• **Problem requirements**: Going through the data below, tally every line where the string "might" occurs, then give only the tally.

(Saved entries)
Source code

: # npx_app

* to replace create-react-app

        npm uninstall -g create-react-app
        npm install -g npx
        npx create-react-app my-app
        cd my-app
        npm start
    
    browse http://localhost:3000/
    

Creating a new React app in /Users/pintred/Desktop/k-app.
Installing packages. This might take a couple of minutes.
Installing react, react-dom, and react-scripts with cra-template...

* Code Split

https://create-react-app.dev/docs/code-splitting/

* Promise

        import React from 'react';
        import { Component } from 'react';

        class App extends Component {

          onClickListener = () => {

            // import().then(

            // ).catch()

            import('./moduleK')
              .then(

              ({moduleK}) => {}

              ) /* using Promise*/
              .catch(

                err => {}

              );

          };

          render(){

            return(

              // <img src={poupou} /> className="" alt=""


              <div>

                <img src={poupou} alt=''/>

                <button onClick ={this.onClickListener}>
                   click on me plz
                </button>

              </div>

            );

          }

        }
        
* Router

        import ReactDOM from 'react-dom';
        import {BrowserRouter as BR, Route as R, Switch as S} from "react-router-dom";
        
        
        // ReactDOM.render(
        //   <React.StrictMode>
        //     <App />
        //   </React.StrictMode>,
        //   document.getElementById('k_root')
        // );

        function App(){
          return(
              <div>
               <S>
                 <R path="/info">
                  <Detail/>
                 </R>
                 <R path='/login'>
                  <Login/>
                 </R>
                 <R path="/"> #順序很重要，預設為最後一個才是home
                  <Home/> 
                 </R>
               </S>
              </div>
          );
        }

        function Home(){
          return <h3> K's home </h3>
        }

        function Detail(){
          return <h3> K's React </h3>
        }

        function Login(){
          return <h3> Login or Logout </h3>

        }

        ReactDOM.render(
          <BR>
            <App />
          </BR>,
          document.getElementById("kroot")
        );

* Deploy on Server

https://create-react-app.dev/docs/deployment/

--

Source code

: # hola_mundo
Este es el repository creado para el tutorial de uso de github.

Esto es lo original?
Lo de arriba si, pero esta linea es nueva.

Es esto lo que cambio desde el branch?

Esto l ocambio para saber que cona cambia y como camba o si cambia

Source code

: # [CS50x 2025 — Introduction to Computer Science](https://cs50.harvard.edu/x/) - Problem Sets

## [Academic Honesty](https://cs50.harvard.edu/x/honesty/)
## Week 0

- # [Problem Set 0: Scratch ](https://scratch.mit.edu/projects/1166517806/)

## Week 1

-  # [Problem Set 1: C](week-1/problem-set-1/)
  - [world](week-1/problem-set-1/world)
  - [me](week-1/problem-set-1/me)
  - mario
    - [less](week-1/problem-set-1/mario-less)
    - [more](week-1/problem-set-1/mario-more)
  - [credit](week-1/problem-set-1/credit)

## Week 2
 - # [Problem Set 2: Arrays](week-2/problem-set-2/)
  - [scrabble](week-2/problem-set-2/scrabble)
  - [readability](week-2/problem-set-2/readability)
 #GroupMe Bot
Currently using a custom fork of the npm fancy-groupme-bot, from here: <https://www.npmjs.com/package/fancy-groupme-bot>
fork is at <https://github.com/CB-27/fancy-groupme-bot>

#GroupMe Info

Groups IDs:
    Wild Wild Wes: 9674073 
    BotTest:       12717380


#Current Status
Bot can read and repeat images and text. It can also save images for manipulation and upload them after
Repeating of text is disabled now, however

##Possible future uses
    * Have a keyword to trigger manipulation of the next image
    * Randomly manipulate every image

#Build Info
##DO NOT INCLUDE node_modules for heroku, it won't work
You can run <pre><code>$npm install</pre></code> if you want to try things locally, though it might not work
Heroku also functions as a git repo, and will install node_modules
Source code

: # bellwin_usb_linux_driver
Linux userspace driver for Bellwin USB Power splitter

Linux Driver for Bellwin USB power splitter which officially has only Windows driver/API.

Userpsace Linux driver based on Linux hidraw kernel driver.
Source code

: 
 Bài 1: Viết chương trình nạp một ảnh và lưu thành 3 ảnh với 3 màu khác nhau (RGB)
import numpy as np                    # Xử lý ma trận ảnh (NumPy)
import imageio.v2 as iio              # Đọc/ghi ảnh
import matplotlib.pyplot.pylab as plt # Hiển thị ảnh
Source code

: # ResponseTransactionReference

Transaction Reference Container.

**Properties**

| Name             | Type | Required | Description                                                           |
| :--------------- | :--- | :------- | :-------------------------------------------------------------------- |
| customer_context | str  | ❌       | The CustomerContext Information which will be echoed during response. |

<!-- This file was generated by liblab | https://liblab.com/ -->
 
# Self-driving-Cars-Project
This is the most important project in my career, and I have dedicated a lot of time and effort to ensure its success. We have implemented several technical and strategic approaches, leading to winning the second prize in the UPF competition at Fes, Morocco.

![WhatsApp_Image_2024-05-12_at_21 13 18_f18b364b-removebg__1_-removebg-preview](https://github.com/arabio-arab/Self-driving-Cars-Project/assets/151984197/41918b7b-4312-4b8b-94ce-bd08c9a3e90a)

• **Written answer**: 2